Steve3007 wrote: ↑August 4th, 2021, 11:30 am
1.) Assume the world has no beginning in time.
OK. To me, this would mean that there are an infinite number of events, or changes, in the world. (By "world" I presume we mean "universe" and not just "earth"!)
2.) It follows that up to the present, an eternity has elapsed.
Yes.
3.) This means an infinite number of successive events has occurred, i.e. an infinite series has been completed.
Yes.
4.) According to the “transcendental concept of infinitude”, an infinite series can never be completed through successive synthesis.
I'm not sure what this means, so you'll have to "unpack" it for me, or I'll have to look it up. But clearly as soon as we start talking about infinites we have to be mindful of the fact that, by definition, we're talking about an abstract concept that can never be physically realized. So we shouldn't be surprised if our language is inadequate. For example, the expression "an infinite series can never be completed" is simply the same as saying "an infinite series of events take infinite time to complete" because "never" is another term for "not in finite time".
5.) Therefore the concept of an infinite series of events in the world that have passed away (been completed) is self-contradictory.
I don't see it as self-contradictory but would have to hear/read more about this “transcendental concept of infinitude” first.
6.) So there must have been a beginning of the world in time, a first event.
There could have been, yes.
1.) Assume the world has a beginning in time.
OK.
2.) The concept of a temporal beginning presupposes a preceding time before the thing exists.
I disagree. As I've said, in my usage, time is simply change. Another way I put that is that time is the quantity that is measured by clocks. Thinking that there is a time before the first change is, to me, a reification fallacy in that it takes an abstraction from individual instances of change, calls it time, and unjustifiably extrapolates beyond the changes from which it is abstracted.
3.) Therefore it is necessary to think of an empty time before the world existed.
For the reason given about, I disagree that that's necessary.
4.) But such points of time cannot be distinguished from one another.
See above.
5.) A world cannot meaningfully be said to have come into existence at one time rather than another time if both times are empty.
I don't know what you mean by that.
6.) So we cannot meaningfully say the world came into being in time at all, therefore the world is infinite with respect to past time.

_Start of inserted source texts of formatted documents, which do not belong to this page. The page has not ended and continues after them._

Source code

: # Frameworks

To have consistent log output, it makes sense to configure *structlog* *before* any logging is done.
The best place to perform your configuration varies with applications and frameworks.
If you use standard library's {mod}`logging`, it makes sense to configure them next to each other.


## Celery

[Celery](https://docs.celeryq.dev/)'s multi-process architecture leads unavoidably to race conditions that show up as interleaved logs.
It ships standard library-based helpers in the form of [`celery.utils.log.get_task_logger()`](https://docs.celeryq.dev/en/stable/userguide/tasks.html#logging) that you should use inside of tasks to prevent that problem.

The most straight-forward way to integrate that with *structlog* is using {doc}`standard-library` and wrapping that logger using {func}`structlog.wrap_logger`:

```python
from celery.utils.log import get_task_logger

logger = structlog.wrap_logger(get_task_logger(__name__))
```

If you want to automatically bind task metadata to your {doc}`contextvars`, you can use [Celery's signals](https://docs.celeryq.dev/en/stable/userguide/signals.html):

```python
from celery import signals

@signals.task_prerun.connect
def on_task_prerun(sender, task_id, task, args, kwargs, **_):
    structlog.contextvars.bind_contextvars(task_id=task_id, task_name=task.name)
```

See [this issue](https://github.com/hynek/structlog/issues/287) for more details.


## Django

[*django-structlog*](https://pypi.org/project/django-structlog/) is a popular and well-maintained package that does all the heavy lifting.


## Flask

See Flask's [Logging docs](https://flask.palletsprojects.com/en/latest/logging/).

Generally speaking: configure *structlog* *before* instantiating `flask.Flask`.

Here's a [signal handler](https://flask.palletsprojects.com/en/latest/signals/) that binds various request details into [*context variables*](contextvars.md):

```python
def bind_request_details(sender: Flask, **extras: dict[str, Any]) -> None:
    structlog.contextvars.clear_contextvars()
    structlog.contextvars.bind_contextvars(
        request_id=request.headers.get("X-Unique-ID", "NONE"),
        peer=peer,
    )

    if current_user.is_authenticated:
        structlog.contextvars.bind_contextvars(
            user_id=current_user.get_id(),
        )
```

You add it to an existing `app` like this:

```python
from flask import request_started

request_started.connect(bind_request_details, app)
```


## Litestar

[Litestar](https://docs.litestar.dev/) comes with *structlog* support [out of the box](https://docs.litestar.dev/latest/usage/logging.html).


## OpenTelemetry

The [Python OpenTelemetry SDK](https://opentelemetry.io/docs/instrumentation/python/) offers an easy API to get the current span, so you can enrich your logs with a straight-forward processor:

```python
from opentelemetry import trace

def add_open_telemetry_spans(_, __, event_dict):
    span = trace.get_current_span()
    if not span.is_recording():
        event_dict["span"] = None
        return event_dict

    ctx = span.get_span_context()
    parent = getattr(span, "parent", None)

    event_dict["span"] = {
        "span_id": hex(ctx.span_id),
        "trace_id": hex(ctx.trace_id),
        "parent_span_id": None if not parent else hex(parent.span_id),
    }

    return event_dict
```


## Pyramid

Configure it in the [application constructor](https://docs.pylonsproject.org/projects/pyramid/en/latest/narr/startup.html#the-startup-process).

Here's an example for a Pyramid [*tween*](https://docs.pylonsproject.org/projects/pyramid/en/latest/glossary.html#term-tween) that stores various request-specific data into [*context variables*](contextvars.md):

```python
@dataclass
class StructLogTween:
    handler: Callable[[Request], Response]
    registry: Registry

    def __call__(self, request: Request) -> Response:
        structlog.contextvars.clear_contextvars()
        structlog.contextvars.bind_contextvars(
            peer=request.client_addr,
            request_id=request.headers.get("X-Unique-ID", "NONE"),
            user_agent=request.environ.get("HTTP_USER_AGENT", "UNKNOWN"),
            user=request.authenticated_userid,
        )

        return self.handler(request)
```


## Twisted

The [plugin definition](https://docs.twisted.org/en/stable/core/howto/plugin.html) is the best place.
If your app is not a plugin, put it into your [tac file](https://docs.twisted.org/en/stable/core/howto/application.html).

I disagree with this for the reasons given above.
If time is just another dimension, a lot like the spatial dimensions, does that mean we can travel in time?
The short answer is yes.
In my view, the concept of dimension is an abstraction and, as described above, has a tendency, if we're not careful, to lead us into reification fallacies and unwarranted extrapolations.
I'll leave it there for now!
Hi Steve!
Thanks you for taking the time (no pun intended) to critique things. That so-called 'enumerated model' about the philosophy of time/cosmology was a part of someone's synopsis of Kant's transcendental idealism. In any case, let's maybe take one point at a time:
I'll go ahead and share my thoughts on your point about reification, concerning something 'concrete' existing outside of time (at least that's how I interpret your concern). I can think of at least a few intriguing points to somehow reconcile:
1. We know that time itself is metaphysically abstract and illusionary, particularly the present (how big a slice of 'now' represents the present & physical equations describing/calculating time/distance treat past, present, future the same).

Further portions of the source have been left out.